Она протянула руку и принялась осторожно высвобождать книгу из моих судорожно сжатых пальцев. Я почел за благо отвернуться, пока она этим занималась, но мы стояли так близко, почти вплотную друг к другу, что сделать это я мог только одним способом – задрав голову вверх и вбок под довольно неестественным углом. Мисс Кентон продолжала очень осторожно вытягивать книгу, по очереди разжимая мои пальцы. Как мне показалось, это продолжалось очень долго, – а я все время простоял в той же позе, – но наконец я услышал ее голос:
– Боже правый, мистер Стивенс, да в этой книге совсем нет ничего такого.

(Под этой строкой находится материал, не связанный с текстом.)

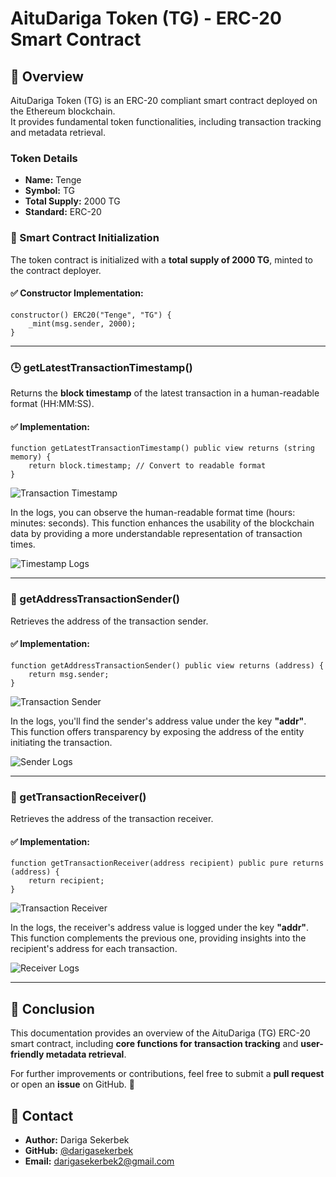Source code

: # AituDariga Token (TG) - ERC-20 Smart Contract

## 🔹 Overview  
AituDariga Token (TG) is an ERC-20 compliant smart contract deployed on the Ethereum blockchain.  
It provides fundamental token functionalities, including transaction tracking and metadata retrieval.  

### Token Details  
- **Name:** Tenge  
- **Symbol:** TG  
- **Total Supply:** 2000 TG  
- **Standard:** ERC-20  

### 🔹 Smart Contract Initialization  
The token contract is initialized with a **total supply of 2000 TG**, minted to the contract deployer.  

#### ✅ Constructor Implementation:  
```solidity
constructor() ERC20("Tenge", "TG") {
    _mint(msg.sender, 2000);
}
```

---

### 🕒 getLatestTransactionTimestamp()  
Returns the **block timestamp** of the latest transaction in a human-readable format (HH:MM:SS).  

#### ✅ Implementation:  
```solidity
function getLatestTransactionTimestamp() public view returns (string memory) {
    return block.timestamp; // Convert to readable format
}
```

![Transaction Timestamp](https://raw.githubusercontent.com/darigasekerbek/Blockhain-1/main/assets/transaction-timestamp.png)  

In the logs, you can observe the human-readable format time (hours: minutes: seconds). This function enhances the usability of the blockchain data by providing a more understandable representation of transaction times.  

![Timestamp Logs](https://raw.githubusercontent.com/darigasekerbek/Blockhain-1/main/assets/timestamp-logs.png)  

---

### 📍 getAddressTransactionSender()  
Retrieves the address of the transaction sender.  

#### ✅ Implementation:  
```solidity
function getAddressTransactionSender() public view returns (address) {
    return msg.sender;
}
```

![Transaction Sender](https://raw.githubusercontent.com/darigasekerbek/Blockhain-1/main/assets/transaction-sender.png)  

In the logs, you'll find the sender's address value under the key **"addr"**. This function offers transparency by exposing the address of the entity initiating the transaction.  

![Sender Logs](https://raw.githubusercontent.com/darigasekerbek/Blockhain-1/main/assets/sender-logs.png)  

---

### 📩 getTransactionReceiver()  
Retrieves the address of the transaction receiver.  

#### ✅ Implementation:  
```solidity
function getTransactionReceiver(address recipient) public pure returns (address) {
    return recipient;
}
```

![Transaction Receiver](https://raw.githubusercontent.com/darigasekerbek/Blockhain-1/main/assets/transaction-receiver.png)  

In the logs, the receiver's address value is logged under the key **"addr"**. This function complements the previous one, providing insights into the recipient's address for each transaction.  

![Receiver Logs](https://raw.githubusercontent.com/darigasekerbek/Blockhain-1/main/assets/receiver-logs.png)  

---

## 📜 Conclusion  
This documentation provides an overview of the AituDariga (TG) ERC-20 smart contract, including **core functions for transaction tracking** and **user-friendly metadata retrieval**.  

For further improvements or contributions, feel free to submit a **pull request** or open an **issue** on GitHub. 🚀  

## 📧 Contact  
- **Author:** Dariga Sekerbek  
- **GitHub:** [@darigasekerbek](https://github.com/darigasekerbek)  
- **Email:** darigasekerbek2@gmail.com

Обычный сентиментальный любовный роман.
Вот тут-то, думаю, и пришел конец моему терпению. Не помню, что именно я сказал тогда мисс Кентон, но помню, что твердой рукой указал ей на дверь буфетной, положив тем самым конец всему эпизоду.

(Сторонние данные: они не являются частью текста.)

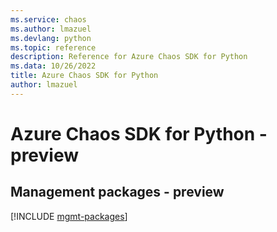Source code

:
 ```yaml
---
ms.service: chaos
ms.author: lmazuel
ms.devlang: python
ms.topic: reference
description: Reference for Azure Chaos SDK for Python
ms.data: 10/26/2022
title: Azure Chaos SDK for Python
author: lmazuel
---
```

# Azure Chaos SDK for Python - preview

## Management packages - preview
[!INCLUDE [mgmt-packages](chaos-mgmt-index.md)]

Здесь, видимо, следует сказать несколько слов о самой книге, вокруг которой разгорелись такие страсти. Книга и вправду представляла собой то, что можно назвать «душещипательным романом», – они имелись в библиотеке и лежали в некоторых гостевых спальнях для развлечения приезжающих дам. К штудированию таких сочинений я пристрастился по другой простой причине – они успешно помогали избегать просторечья и совершенствоваться во владении английским языком. Я считаю – не знаю, согласитесь ли вы со мной, – что, если речь идет о нашем поколении, слишком большой упор делается на том, чтобы дворецкий говорил грамотно и с хорошим произношением. Эти частности порой даже раздуваются в ущерб более важным профессиональным качествам. Тем не менее я всегда полагал, что хорошее произношение и грамотность – вещи привлекательные, и неизменно почитал своим долгом по возможности совершенствоваться в том и в другом. Тут одна из простейших методик – читать по нескольку страниц какой-нибудь хорошо написанной книги всякий раз, как выпадает свободная минута. К тому времени я уже не первый год следовал этому правилу и частенько брал в руки книжки вроде той, за чтением которой меня застала тогда мисс Кентон, – брал всего лишь потому, что они, как правило, написаны хорошим языком и изобилуют изящными диалогами, из которых можно почерпнуть немало профессионально полезного. Книги посерьезнее, скажем, ученые исследования, хотя и способны расширять кругозор, однако, как правило, изобилуют выражениями, не столь широко применяемыми в ходе профессионального общения с дамами и джентльменами.